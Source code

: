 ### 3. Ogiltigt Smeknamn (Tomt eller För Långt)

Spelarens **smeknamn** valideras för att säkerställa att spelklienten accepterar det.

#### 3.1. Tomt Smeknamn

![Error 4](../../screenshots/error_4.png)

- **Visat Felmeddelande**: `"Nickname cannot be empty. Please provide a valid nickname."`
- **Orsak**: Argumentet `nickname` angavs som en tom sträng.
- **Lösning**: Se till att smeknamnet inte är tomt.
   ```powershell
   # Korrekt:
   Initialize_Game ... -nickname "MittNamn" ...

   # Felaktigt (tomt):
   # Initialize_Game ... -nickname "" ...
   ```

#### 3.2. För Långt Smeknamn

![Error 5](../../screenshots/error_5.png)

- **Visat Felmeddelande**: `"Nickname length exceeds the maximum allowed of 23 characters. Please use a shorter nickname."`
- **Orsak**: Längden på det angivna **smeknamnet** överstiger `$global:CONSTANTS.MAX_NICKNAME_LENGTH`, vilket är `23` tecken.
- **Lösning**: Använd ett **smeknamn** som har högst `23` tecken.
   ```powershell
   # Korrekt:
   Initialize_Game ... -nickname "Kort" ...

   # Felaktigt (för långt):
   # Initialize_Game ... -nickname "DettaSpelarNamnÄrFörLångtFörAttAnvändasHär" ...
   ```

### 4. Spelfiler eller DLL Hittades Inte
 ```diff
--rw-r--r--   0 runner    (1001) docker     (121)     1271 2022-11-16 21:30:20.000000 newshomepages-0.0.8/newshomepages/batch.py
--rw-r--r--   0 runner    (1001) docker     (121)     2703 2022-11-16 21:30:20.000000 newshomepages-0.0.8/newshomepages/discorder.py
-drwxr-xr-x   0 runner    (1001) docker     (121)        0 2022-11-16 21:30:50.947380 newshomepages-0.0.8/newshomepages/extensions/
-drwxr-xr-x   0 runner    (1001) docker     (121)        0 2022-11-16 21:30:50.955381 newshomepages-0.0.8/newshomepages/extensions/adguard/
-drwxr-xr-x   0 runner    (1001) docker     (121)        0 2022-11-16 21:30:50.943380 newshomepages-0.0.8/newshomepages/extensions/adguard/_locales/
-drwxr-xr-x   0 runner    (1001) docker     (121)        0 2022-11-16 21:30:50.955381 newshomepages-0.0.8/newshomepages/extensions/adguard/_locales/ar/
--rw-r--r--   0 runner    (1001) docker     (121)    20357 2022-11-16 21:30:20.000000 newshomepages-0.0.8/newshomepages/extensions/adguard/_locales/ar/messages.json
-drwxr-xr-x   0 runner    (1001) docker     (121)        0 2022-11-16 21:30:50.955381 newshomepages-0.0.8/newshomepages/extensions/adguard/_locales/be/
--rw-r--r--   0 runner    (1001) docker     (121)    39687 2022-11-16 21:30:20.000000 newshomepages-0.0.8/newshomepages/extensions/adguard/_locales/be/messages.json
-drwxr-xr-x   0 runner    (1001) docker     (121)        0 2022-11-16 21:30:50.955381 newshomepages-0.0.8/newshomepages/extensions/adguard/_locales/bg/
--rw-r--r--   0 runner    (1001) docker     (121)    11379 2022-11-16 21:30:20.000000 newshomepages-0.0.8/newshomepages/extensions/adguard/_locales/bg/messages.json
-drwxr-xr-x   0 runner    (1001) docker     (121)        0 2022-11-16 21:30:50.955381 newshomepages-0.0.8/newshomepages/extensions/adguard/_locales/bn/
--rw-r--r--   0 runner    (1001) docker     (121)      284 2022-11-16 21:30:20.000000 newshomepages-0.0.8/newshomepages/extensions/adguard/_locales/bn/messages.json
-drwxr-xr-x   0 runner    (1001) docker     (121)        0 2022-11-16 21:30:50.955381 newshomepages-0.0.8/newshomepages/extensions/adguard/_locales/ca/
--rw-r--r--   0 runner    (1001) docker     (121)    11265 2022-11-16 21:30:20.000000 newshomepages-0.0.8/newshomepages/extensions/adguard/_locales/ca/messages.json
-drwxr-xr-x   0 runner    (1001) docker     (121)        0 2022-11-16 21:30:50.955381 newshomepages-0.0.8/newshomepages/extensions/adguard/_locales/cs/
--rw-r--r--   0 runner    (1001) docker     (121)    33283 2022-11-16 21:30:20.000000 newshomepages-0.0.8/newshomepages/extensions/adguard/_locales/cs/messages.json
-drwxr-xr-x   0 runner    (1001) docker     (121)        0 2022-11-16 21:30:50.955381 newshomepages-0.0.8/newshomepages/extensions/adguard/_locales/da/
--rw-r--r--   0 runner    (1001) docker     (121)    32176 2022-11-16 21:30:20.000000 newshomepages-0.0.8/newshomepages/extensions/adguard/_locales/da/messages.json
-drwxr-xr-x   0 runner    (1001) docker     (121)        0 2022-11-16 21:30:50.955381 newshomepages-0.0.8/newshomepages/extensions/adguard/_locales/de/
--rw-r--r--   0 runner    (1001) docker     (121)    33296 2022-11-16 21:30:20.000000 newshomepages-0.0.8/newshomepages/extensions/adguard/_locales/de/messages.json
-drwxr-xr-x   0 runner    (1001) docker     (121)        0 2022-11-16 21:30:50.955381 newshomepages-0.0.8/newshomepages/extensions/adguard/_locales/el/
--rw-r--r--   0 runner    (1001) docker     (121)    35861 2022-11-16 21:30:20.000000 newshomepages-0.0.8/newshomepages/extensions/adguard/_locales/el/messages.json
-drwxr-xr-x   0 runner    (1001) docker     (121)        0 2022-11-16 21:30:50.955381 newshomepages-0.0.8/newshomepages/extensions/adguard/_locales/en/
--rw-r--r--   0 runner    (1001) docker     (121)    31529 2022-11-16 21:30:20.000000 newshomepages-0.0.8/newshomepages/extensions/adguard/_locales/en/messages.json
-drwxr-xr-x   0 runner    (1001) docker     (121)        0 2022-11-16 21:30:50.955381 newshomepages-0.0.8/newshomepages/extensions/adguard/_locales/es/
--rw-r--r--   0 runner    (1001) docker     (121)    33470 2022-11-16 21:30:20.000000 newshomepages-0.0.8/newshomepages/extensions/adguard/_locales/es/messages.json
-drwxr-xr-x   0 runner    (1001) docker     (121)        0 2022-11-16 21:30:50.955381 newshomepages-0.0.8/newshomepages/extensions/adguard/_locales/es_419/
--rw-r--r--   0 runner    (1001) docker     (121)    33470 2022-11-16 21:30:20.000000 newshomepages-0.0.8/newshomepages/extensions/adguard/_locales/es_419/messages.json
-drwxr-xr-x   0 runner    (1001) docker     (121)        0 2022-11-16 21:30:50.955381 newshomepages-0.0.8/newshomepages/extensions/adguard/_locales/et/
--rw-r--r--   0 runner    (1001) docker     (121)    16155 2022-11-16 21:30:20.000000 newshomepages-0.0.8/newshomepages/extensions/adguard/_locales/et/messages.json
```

----

▸ WHAT TO PRODUCE
Your answer should be the data above, retyped in full and unaltered.

▸ RESULT OF THE TASK
Source code

: ### 3. Ogiltigt Smeknamn (Tomt eller För Långt)

Spelarens **smeknamn** valideras för att säkerställa att spelklienten accepterar det.

#### 3.1. Tomt Smeknamn

![Error 4](../../screenshots/error_4.png)

- **Visat Felmeddelande**: `"Nickname cannot be empty. Please provide a valid nickname."`
- **Orsak**: Argumentet `nickname` angavs som en tom sträng.
- **Lösning**: Se till att smeknamnet inte är tomt.
   ```powershell
   # Korrekt:
   Initialize_Game ... -nickname "MittNamn" ...

   # Felaktigt (tomt):
   # Initialize_Game ... -nickname "" ...
   ```

#### 3.2. För Långt Smeknamn

![Error 5](../../screenshots/error_5.png)

- **Visat Felmeddelande**: `"Nickname length exceeds the maximum allowed of 23 characters. Please use a shorter nickname."`
- **Orsak**: Längden på det angivna **smeknamnet** överstiger `$global:CONSTANTS.MAX_NICKNAME_LENGTH`, vilket är `23` tecken.
- **Lösning**: Använd ett **smeknamn** som har högst `23` tecken.
   ```powershell
   # Korrekt:
   Initialize_Game ... -nickname "Kort" ...

   # Felaktigt (för långt):
   # Initialize_Game ... -nickname "DettaSpelarNamnÄrFörLångtFörAttAnvändasHär" ...
   ```

### 4. Spelfiler eller DLL Hittades Inte
 ```diff
--rw-r--r--   0 runner    (1001) docker     (121)     1271 2022-11-16 21:30:20.000000 newshomepages-0.0.8/newshomepages/batch.py
--rw-r--r--   0 runner    (1001) docker     (121)     2703 2022-11-16 21:30:20.000000 newshomepages-0.0.8/newshomepages/discorder.py
-drwxr-xr-x   0 runner    (1001) docker     (121)        0 2022-11-16 21:30:50.947380 newshomepages-0.0.8/newshomepages/extensions/
-drwxr-xr-x   0 runner    (1001) docker     (121)        0 2022-11-16 21:30:50.955381 newshomepages-0.0.8/newshomepages/extensions/adguard/
-drwxr-xr-x   0 runner    (1001) docker     (121)        0 2022-11-16 21:30:50.943380 newshomepages-0.0.8/newshomepages/extensions/adguard/_locales/
-drwxr-xr-x   0 runner    (1001) docker     (121)        0 2022-11-16 21:30:50.955381 newshomepages-0.0.8/newshomepages/extensions/adguard/_locales/ar/
--rw-r--r--   0 runner    (1001) docker     (121)    20357 2022-11-16 21:30:20.000000 newshomepages-0.0.8/newshomepages/extensions/adguard/_locales/ar/messages.json
-drwxr-xr-x   0 runner    (1001) docker     (121)        0 2022-11-16 21:30:50.955381 newshomepages-0.0.8/newshomepages/extensions/adguard/_locales/be/
--rw-r--r--   0 runner    (1001) docker     (121)    39687 2022-11-16 21:30:20.000000 newshomepages-0.0.8/newshomepages/extensions/adguard/_locales/be/messages.json
-drwxr-xr-x   0 runner    (1001) docker     (121)        0 2022-11-16 21:30:50.955381 newshomepages-0.0.8/newshomepages/extensions/adguard/_locales/bg/
--rw-r--r--   0 runner    (1001) docker     (121)    11379 2022-11-16 21:30:20.000000 newshomepages-0.0.8/newshomepages/extensions/adguard/_locales/bg/messages.json
-drwxr-xr-x   0 runner    (1001) docker     (121)        0 2022-11-16 21:30:50.955381 newshomepages-0.0.8/newshomepages/extensions/adguard/_locales/bn/
--rw-r--r--   0 runner    (1001) docker     (121)      284 2022-11-16 21:30:20.000000 newshomepages-0.0.8/newshomepages/extensions/adguard/_locales/bn/messages.json
-drwxr-xr-x   0 runner    (1001) docker     (121)        0 2022-11-16 21:30:50.955381 newshomepages-0.0.8/newshomepages/extensions/adguard/_locales/ca/
--rw-r--r--   0 runner    (1001) docker     (121)    11265 2022-11-16 21:30:20.000000 newshomepages-0.0.8/newshomepages/extensions/adguard/_locales/ca/messages.json
-drwxr-xr-x   0 runner    (1001) docker     (121)        0 2022-11-16 21:30:50.955381 newshomepages-0.0.8/newshomepages/extensions/adguard/_locales/cs/
--rw-r--r--   0 runner    (1001) docker     (121)    33283 2022-11-16 21:30:20.000000 newshomepages-0.0.8/newshomepages/extensions/adguard/_locales/cs/messages.json
-drwxr-xr-x   0 runner    (1001) docker     (121)        0 2022-11-16 21:30:50.955381 newshomepages-0.0.8/newshomepages/extensions/adguard/_locales/da/
--rw-r--r--   0 runner    (1001) docker     (121)    32176 2022-11-16 21:30:20.000000 newshomepages-0.0.8/newshomepages/extensions/adguard/_locales/da/messages.json
-drwxr-xr-x   0 runner    (1001) docker     (121)        0 2022-11-16 21:30:50.955381 newshomepages-0.0.8/newshomepages/extensions/adguard/_locales/de/
--rw-r--r--   0 runner    (1001) docker     (121)    33296 2022-11-16 21:30:20.000000 newshomepages-0.0.8/newshomepages/extensions/adguard/_locales/de/messages.json
-drwxr-xr-x   0 runner    (1001) docker     (121)        0 2022-11-16 21:30:50.955381 newshomepages-0.0.8/newshomepages/extensions/adguard/_locales/el/
--rw-r--r--   0 runner    (1001) docker     (121)    35861 2022-11-16 21:30:20.000000 newshomepages-0.0.8/newshomepages/extensions/adguard/_locales/el/messages.json
-drwxr-xr-x   0 runner    (1001) docker     (121)        0 2022-11-16 21:30:50.955381 newshomepages-0.0.8/newshomepages/extensions/adguard/_locales/en/
--rw-r--r--   0 runner    (1001) docker     (121)    31529 2022-11-16 21:30:20.000000 newshomepages-0.0.8/newshomepages/extensions/adguard/_locales/en/messages.json
-drwxr-xr-x   0 runner    (1001) docker     (121)        0 2022-11-16 21:30:50.955381 newshomepages-0.0.8/newshomepages/extensions/adguard/_locales/es/
--rw-r--r--   0 runner    (1001) docker     (121)    33470 2022-11-16 21:30:20.000000 newshomepages-0.0.8/newshomepages/extensions/adguard/_locales/es/messages.json
-drwxr-xr-x   0 runner    (1001) docker     (121)        0 2022-11-16 21:30:50.955381 newshomepages-0.0.8/newshomepages/extensions/adguard/_locales/es_419/
--rw-r--r--   0 runner    (1001) docker     (121)    33470 2022-11-16 21:30:20.000000 newshomepages-0.0.8/newshomepages/extensions/adguard/_locales/es_419/messages.json
-drwxr-xr-x   0 runner    (1001) docker     (121)        0 2022-11-16 21:30:50.955381 newshomepages-0.0.8/newshomepages/extensions/adguard/_locales/et/
--rw-r--r--   0 runner    (1001) docker     (121)    16155 2022-11-16 21:30:20.000000 newshomepages-0.0.8/newshomepages/extensions/adguard/_locales/et/messages.json
```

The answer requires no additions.